Stored data Block Start

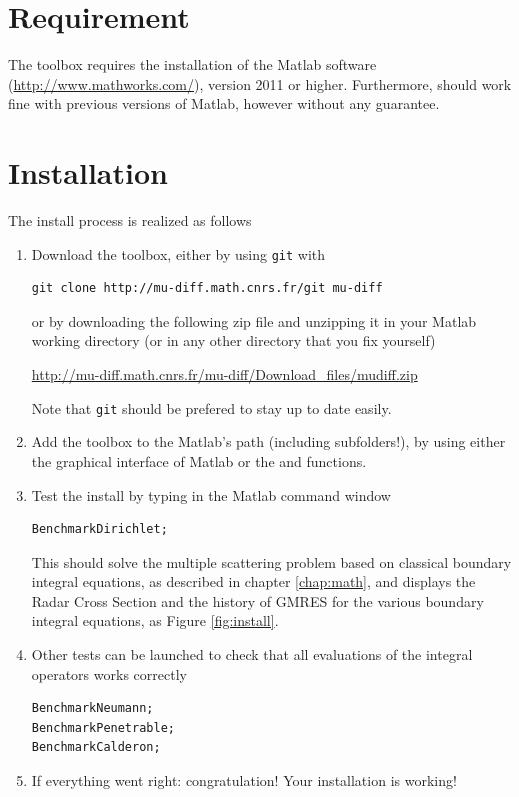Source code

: 
\section*{Requirement}

The toolbox \mudiff requires the installation of the Matlab software (\url{http://www.mathworks.com/}), version 2011 or higher. Furthermore,
\mudiff should work fine with previous versions of Matlab, however without any guarantee.

\section*{Installation}

The install process is realized as follows
\begin{enumerate}
\item Download the \mudiff toolbox, either by using \texttt{git} with
\begin{verbatim}
git clone http://mu-diff.math.cnrs.fr/git mu-diff
\end{verbatim} 
or by downloading the following zip file and unzipping it in your Matlab working directory (or in any other directory that you fix yourself)
\begin{center}
\url{http://mu-diff.math.cnrs.fr/mu-diff/Download_files/mudiff.zip}
\end{center}
Note that \texttt{git} should be prefered to stay up to date easily.
\item Add the \mudiff toolbox to the Matlab's path (including subfolders!), by using either the graphical interface of Matlab or the  and  functions.
\item Test the \mudiff install by typing in the Matlab command window
\begin{lstlisting}
BenchmarkDirichlet;
\end{lstlisting}
This should solve the multiple scattering problem based on classical boundary integral equations, as described in chapter \ref{chap:math}, 
and displays the Radar Cross Section and the history of GMRES for the various boundary integral equations, as Figure \ref{fig:install}.
\item Other tests can be launched to check that all evaluations of the integral operators works correctly
\begin{lstlisting}
BenchmarkNeumann;
BenchmarkPenetrable;
BenchmarkCalderon;
\end{lstlisting}
\item If everything went right: congratulation! Your \mudiff installation is  working!
\end{enumerate}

Stored data Block End

## Your instructions
Using the data above, show each line where "cnrs" occurs.

## Response area
git clone http://mu-diff.math.cnrs.fr/git mu-diff
\url{http://mu-diff.math.cnrs.fr/mu-diff/Download_files/mudiff.zip}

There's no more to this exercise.